━━━ EXERCISE DATA ━━━
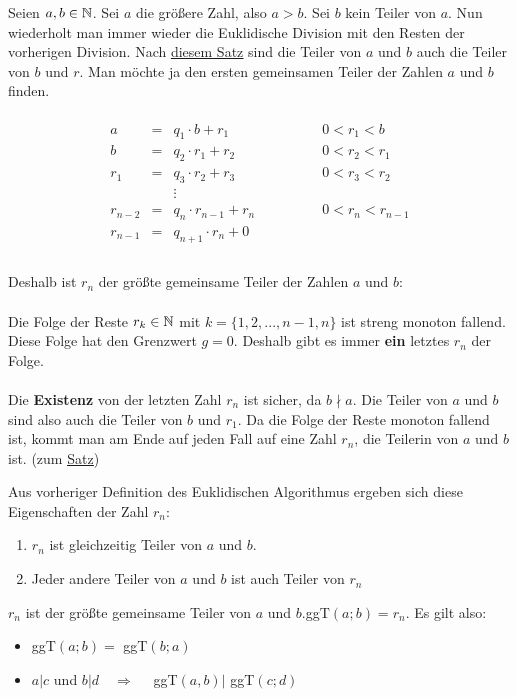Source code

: \begin{Definition} 

Seien $a,b \in \mathbb{N}$. Sei $a$ die größere Zahl, also $a > b$. Sei $b$ kein Teiler von $a$. Nun wiederholt man immer wieder die Euklidische Division mit den Resten der vorherigen Division. Nach \hyperlink{teiler_ab_teiler_br}{\textcolor{titlepagecolor}{\underline{diesem Satz}}} sind die Teiler von $a$ und $b$ auch die Teiler von $b$ und $r$. Man möchte ja den ersten gemeinsamen Teiler der Zahlen $a$ und $b$ finden.\\\\
$$
\begin{array}{rccl}
a & = & q_{1} \cdot b + r_{1} \qquad \qquad &0 < r_{1}  < b \\
b & = & q_{2} \cdot r_{1} + r_{2} \qquad \qquad &0 < r_{2}  < r_{1} \\
r_{1} & = & q_{3} \cdot r_{2} + r_{3} \qquad \qquad &0 < r_{3}  < r_{2} \\
 && \vdots & \\
r_{n-2} & = & q_{n} \cdot r_{n-1} + r_{n} \qquad \qquad &0 < r_{n}  < r_{n-1} \\
r_{n-1} & = & q_{n+1} \cdot r_{n} + 0 \qquad \qquad &  \\
\end{array}
$$\\
Deshalb ist $r_{n}$ der größte gemeinsame Teiler der Zahlen $a$ und $b$:\\\\
Die Folge der Reste $r_{k} \in \mathbb{N}$ mit $k = \{1, 2, ..., n-1, n\}$ ist streng monoton fallend. Diese Folge hat den Grenzwert $g = 0$. Deshalb gibt es immer \textbf{ein} letztes $r_{n}$ der Folge.\\\\
Die \textbf{Existenz} von der letzten Zahl $r_{n}$ ist sicher, da $b \nmid a$. Die Teiler von $a$ und $b$ sind also auch die Teiler von $b$ und $r_{1}$. Da die Folge der Reste monoton fallend ist, kommt man am Ende auf jeden Fall auf eine Zahl $r_{n}$, die Teilerin von $a$ und $b$ ist. (zum \hyperlink{teiler_ab_teiler_br}{\textcolor{titlepagecolor}{\underline{Satz}}})
\end{Definition}

\begin{Theorem}
Aus vorheriger Definition des Euklidischen Algorithmus ergeben sich diese Eigenschaften der Zahl $r_{n}$:
\begin{enumerate}
\item $r_{n}$ ist gleichzeitig Teiler von $a$ und $b$.
\item Jeder andere Teiler von $a$ und $b$ ist auch Teiler von $r_{n}$
\end{enumerate}
$r_{n}$ ist der größte gemeinsame Teiler von $a$ und $b$.\quad ggT$(a;b) = r_{n}$. Es gilt also:
\begin{itemize}
\item ggT$(a;b) =$ ggT$(b;a)$
\item $a | c$ und $b | d \quad \Rightarrow \quad$ ggT$(a,b) |$ ggT$(c;d)$\\
\end{itemize}
\end{Theorem}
━━━
§ TASK DIRECTIONS
Please tally the lines of the data in which the string "cdot" appears and write only the total.

§ OUTPUT FOR THIS EXERCISE
5